Una classe si costituisce non solo nel suo rapporto con il capitale ma nel suo essere capitale essa stessa. A differenza di quello che una volta veniva chiamato «proletario», perché non possedeva nulla se non la propria prole, il membro della classe media dispone di un eccesso di capitale che gli è assolutamente necessario per riprodursi e mantenersi entro la classe di provenienza. Questo investimento riproduttivo si chiama «formazione» e include l’educazione scolastica e universitaria, l’apprendimento di codici e linguaggi, la costruzione di un network. Se non investe capitale sufficiente, la classe media – in un contesto di crisi economica latente che dura dalla fine degli anni Sessanta – condanna i propri figli al declassamento. Ma il costo di questa riproduzione risulta sempre più elevato e sempre meno redditizio a causa dell’escalation formativa: elevato perché aumentano gli anni di studio richiesti, meno redditizio perché la crescente concorrenza sul mercato del lavoro deteriora le condizioni contrattuali. A fronte di questo costo, la demografia della classe media si adatta in funzione delle proprie possibilità – ovvero si smorza, si estingue. E così precipita anche la domanda di beni borghesi, e così il valore dei membri della classe in quanto capitale, eccetera. La cosa più assurda che possa fare una società, a questo punto, è scommettere tutto quello che le resta sulla monocoltura del terziario e dei consumi posizionali. Eppure lo ha fatto! Ha formato i propri figli a fare cose raffinatissime e li ha educati a consumarle. Sembrava l’invenzione del moto perpetuo, la grandiosa abolizione del lavoro. Ma era solo un sogno. Ora milioni di macchine si stanno svegliando.

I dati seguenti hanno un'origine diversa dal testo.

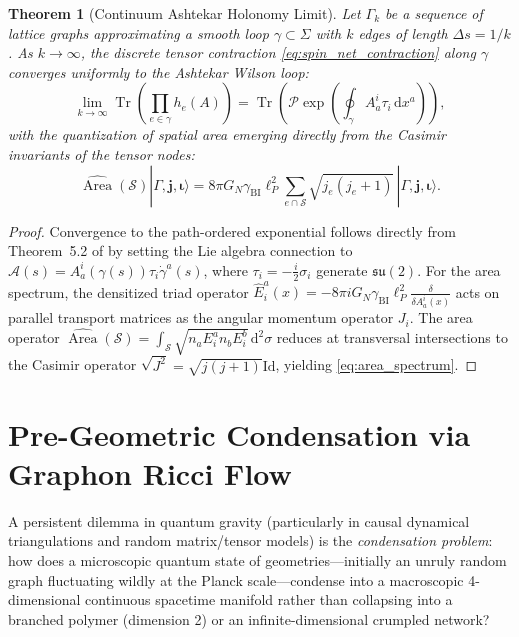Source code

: \documentclass[11pt,a4paper,reqno]{amsart}
\newtheorem{theorem}{Theorem}[section]
\theoremstyle{definition}
\numberwithin{equation}{section}
\newcommand{\Id}{\mathrm{Id}}
\newcommand{\Tr}{\operatorname{Tr}}
\providecommand{\Area}{\operatorname{Area}}
\newcommand{\dif}{\,\mathrm{d}}
\begin{document}
\begin{theorem}[Continuum Ashtekar Holonomy Limit]
\label{thm:ashtekar_limit}
Let $\Gamma_k$ be a sequence of lattice graphs approximating a smooth loop $\gamma \subset \Sigma$ with $k$ edges of length $\Delta s = 1/k$. As $k \to \infty$, the discrete tensor contraction \eqref{eq:spin_net_contraction} along $\gamma$ converges uniformly to the Ashtekar Wilson loop:
\begin{equation}
    \lim_{k \to \infty} \Tr\left( \prod_{e \in \gamma} h_e(A) \right) = \Tr\left( \mathcal{P} \exp\left( \oint_\gamma A_a^i \tau_i \dif x^a \right) \right),
\end{equation}
with the quantization of spatial area emerging directly from the Casimir invariants of the tensor nodes:
\begin{equation}
    \label{eq:area_spectrum}
    \widehat{\Area}(\mathcal{S}) |\Gamma, \mathbf{j}, \mathbf{\iota}\rangle = 8\pi G_N \gamma_{\mathrm{BI}} \ell_P^2 \sum_{e \cap \mathcal{S}} \sqrt{j_e(j_e + 1)} \, |\Gamma, \mathbf{j}, \mathbf{\iota}\rangle.
\end{equation}
\end{theorem}
\begin{proof}
Convergence to the path-ordered exponential follows directly from Theorem~5.2 of \cite{silvafilho2026flows} by setting the Lie algebra connection to $\mathcal{A}(s) = A_a^i(\gamma(s)) \tau_i \dot{\gamma}^a(s)$, where $\tau_i = -\frac{i}{2} \sigma_i$ generate $\mathfrak{su}(2)$. For the area spectrum, the densitized triad operator $\widehat{E}_i^a(x) = -8\pi i G_N \gamma_{\mathrm{BI}} \ell_P^2 \frac{\delta}{\delta A_a^i(x)}$ acts on parallel transport matrices as the angular momentum operator $J_i$. The area operator $\widehat{\Area}(\mathcal{S}) = \int_{\mathcal{S}} \sqrt{n_a E_i^a n_b E_i^b} \dif^2 \sigma$ reduces at transversal intersections to the Casimir operator $\sqrt{J^2} = \sqrt{j(j+1)} \Id$, yielding \eqref{eq:area_spectrum}.
\end{proof}

\section{Pre-Geometric Condensation via Graphon Ricci Flow}
\label{sec:pre_geometry}

A persistent dilemma in quantum gravity (particularly in causal dynamical triangulations and random matrix/tensor models) is the \emph{condensation problem}: how does a microscopic quantum state of geometries—initially an unruly random graph fluctuating wildly at the Planck scale—condense into a macroscopic 4-dimensional continuous spacetime manifold rather than collapsing into a branched polymer (dimension 2) or an infinite-dimensional crumpled network?
\end{document}
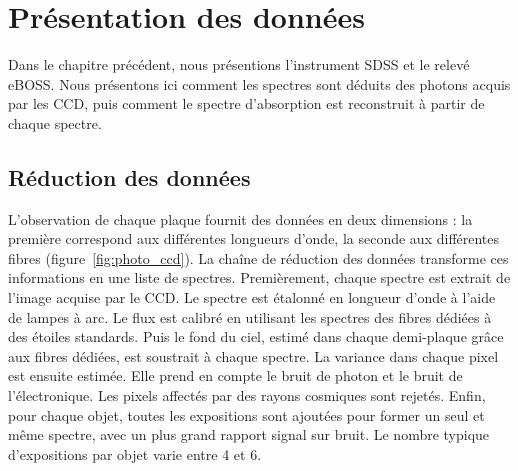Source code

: 
% 

% 

\graphicspath{ {../figures/donnees/} }

\chapter{Présentation des données}
\minitoc
\newpage
\thispagestyle{fancy}

Dans le chapitre précédent, nous présentions l'instrument SDSS et le relevé eBOSS.
Nous présentons ici comment les spectres sont déduits des photons acquis par les CCD, puis comment le spectre d'absorption est reconstruit à partir de chaque spectre.

\section{Réduction des données}
\label{sec:reduction_donnees}
L'observation de chaque plaque fournit des données en deux dimensions : la première correspond aux différentes longueurs d'onde, la seconde aux différentes fibres (figure~\ref{fig:photo_ccd}). La chaîne de réduction des données transforme ces informations en une liste de spectres.
Premièrement, chaque spectre est extrait de l'image acquise par le CCD. Le spectre est étalonné en longueur d'onde à l'aide de lampes à arc. Le flux est calibré en utilisant les spectres des fibres dédiées à des étoiles standards.
Puis le fond du ciel, estimé dans chaque demi-plaque grâce aux fibres dédiées, est soustrait à chaque spectre.
La variance dans chaque pixel est ensuite estimée. Elle prend en compte le bruit de photon et le bruit de l'électronique. Les pixels affectés par des rayons cosmiques sont rejetés.
Enfin, pour chaque objet, toutes les expositions sont ajoutées pour former un seul et même spectre, avec un plus grand rapport signal sur bruit. Le nombre typique d'expositions par objet varie entre 4 et 6.

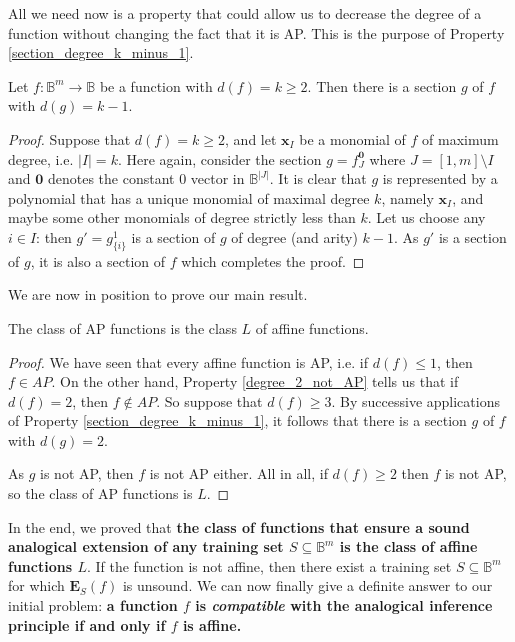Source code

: All we need now is a property that could allow us to decrease the degree of a
function without changing the fact that it is AP. This is the purpose of
Property \ref{section_degree_k_minus_1}.

\begin{property}\label{section_degree_k_minus_1}
Let $f:\mathbb{B}^m\rightarrow \mathbb{B}$ be a function with
  $d(f)=k\geq 2$. Then there is a section $g$ of $f$ with $d(g)=k-1$.
\end{property}
\begin{proof}
Suppose that  $d(f)=k\geq 2$, and let $\mathbf{x}_I$ be a monomial of $f$ of
  maximum degree, i.e. $|I|=k$.  Here again, consider the section $g =
  f^{\mathbf{0}}_J$ where $J = [1, m] \setminus I$ and $\mathbf{0}$ denotes the
  constant $0$ vector in $\mathbb{B}^{|J|}$. It is clear that $g$ is
  represented by a  polynomial that has a unique monomial of maximal degree
  $k$, namely $\mathbf{x}_I$, and maybe some other monomials of degree strictly
  less than $k$.  Let us choose any $i \in I$: then $g' = g^1_{\{i\}}$ is a
  section of $g$ of degree (and arity) $k-1$. As $g'$ is a section of $g$, it
  is also a section of $f$ which completes the proof.
\end{proof}

We are now in position to prove our main result.

\begin{proposition}
  \label{PROPOS:AP_is_L}
The class of AP functions is the class $L$ of affine functions.
\end{proposition}
\begin{proof}
We have seen that every affine function is AP, i.e. if $d(f)\leq 1$, then $f\in
  AP$. On the other hand, Property \ref{degree_2_not_AP} tells us that if
  $d(f)=2$, then $f \notin AP$. So suppose that  $d(f)\geq 3$. By successive
  applications of Property \ref{section_degree_k_minus_1}, it follows that
  there is a section $g$ of $f$ with $d(g)=2$.

  As $g$ is not AP, then $f$ is not AP either. All in all, if $d(f) \geq 2$
  then $f$ is not AP, so the class of AP functions is $L$.
\end{proof}

In the end, we proved that {\bf the class of functions that ensure a sound
analogical extension of any training set $S \subseteq \mathbb{B}^m$ is the class
of affine functions $L$}. If the function is not affine, then there exist a
training set $S \subseteq \mathbb{B}^m$ for which $\mathbf{E}_S(f)$ is unsound.
We can now finally give a definite answer to our initial problem: \textbf{a
function $f$ is \textit{compatible} with the analogical inference principle if
and only if $f$ is affine.}

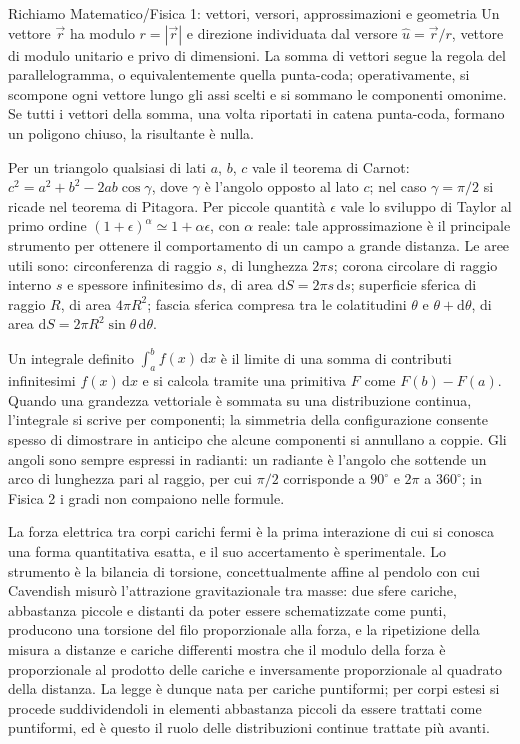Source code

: \documentclass[11pt,a4paper]{article}
\newcommand{\dd}{\mathrm{d}}
\newcommand{\uv}{\hat{u}}
\begin{document}
\begin{richiamo}{Richiamo Matematico/Fisica 1: vettori, versori, approssimazioni e geometria}
Un vettore $\vec r$ ha modulo $r=|\vec r|$ e direzione individuata dal versore $\uv=\vec r/r$, vettore di modulo unitario e privo di dimensioni. La somma di vettori segue la regola del parallelogramma, o equivalentemente quella punta-coda; operativamente, si scompone ogni vettore lungo gli assi scelti e si sommano le componenti omonime. Se tutti i vettori della somma, una volta riportati in catena punta-coda, formano un poligono chiuso, la risultante è nulla.

Per un triangolo qualsiasi di lati $a$, $b$, $c$ vale il teorema di Carnot: $c^2=a^2+b^2-2ab\cos\gamma$, dove $\gamma$ è l'angolo opposto al lato $c$; nel caso $\gamma=\pi/2$ si ricade nel teorema di Pitagora. Per piccole quantità $\epsilon$ vale lo sviluppo di Taylor al primo ordine $(1+\epsilon)^{\alpha}\simeq 1+\alpha\epsilon$, con $\alpha$ reale: tale approssimazione è il principale strumento per ottenere il comportamento di un campo a grande distanza. Le aree utili sono: circonferenza di raggio $s$, di lunghezza $2\pi s$; corona circolare di raggio interno $s$ e spessore infinitesimo $\dd s$, di area $\dd S=2\pi s\,\dd s$; superficie sferica di raggio $R$, di area $4\pi R^2$; fascia sferica compresa tra le colatitudini $\theta$ e $\theta+\dd\theta$, di area $\dd S=2\pi R^2\sin\theta\,\dd\theta$.

Un integrale definito $\int_a^b f(x)\,\dd x$ è il limite di una somma di contributi infinitesimi $f(x)\,\dd x$ e si calcola tramite una primitiva $F$ come $F(b)-F(a)$. Quando una grandezza vettoriale è sommata su una distribuzione continua, l'integrale si scrive per componenti; la simmetria della configurazione consente spesso di dimostrare in anticipo che alcune componenti si annullano a coppie. Gli angoli sono sempre espressi in radianti: un radiante è l'angolo che sottende un arco di lunghezza pari al raggio, per cui $\pi/2$ corrisponde a $90^{\circ}$ e $2\pi$ a $360^{\circ}$; in Fisica 2 i gradi non compaiono nelle formule.
\end{richiamo}

La forza elettrica tra corpi carichi fermi è la prima interazione di cui si conosca una forma quantitativa esatta, e il suo accertamento è sperimentale. Lo strumento è la bilancia di torsione, concettualmente affine al pendolo con cui Cavendish misurò l'attrazione gravitazionale tra masse: due sfere cariche, abbastanza piccole e distanti da poter essere schematizzate come punti, producono una torsione del filo proporzionale alla forza, e la ripetizione della misura a distanze e cariche differenti mostra che il modulo della forza è proporzionale al prodotto delle cariche e inversamente proporzionale al quadrato della distanza. La legge è dunque nata per cariche puntiformi; per corpi estesi si procede suddividendoli in elementi abbastanza piccoli da essere trattati come puntiformi, ed è questo il ruolo delle distribuzioni continue trattate più avanti.
\end{document}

Molti sostengono che il Betamax fosse un formato migliore del vhs, ma questo non è stato sufficiente. Che fine hanno fatto quei vecchi videoregistratori? I più fortunati vengono oggi venduti su internet come oggetti d’antiquariato, testimoni di un’epoca piena di ottimismo, altri sono stati smembrati e riciclati, diventando macchine più utili: bippano, scaldano, frullano. Impegnati in mansioni banali, non possono fare a meno di ripetere indignados: «Io sono un Betamax, che ci faccio qui?» Alcuni si radunano per occupare i comodini e sperimentare esperienze di democrazia reale. Tutti ricordano con malinconia gli anni bellissimi in cui pareva davvero che i Betamax avrebbero conquistato il mondo.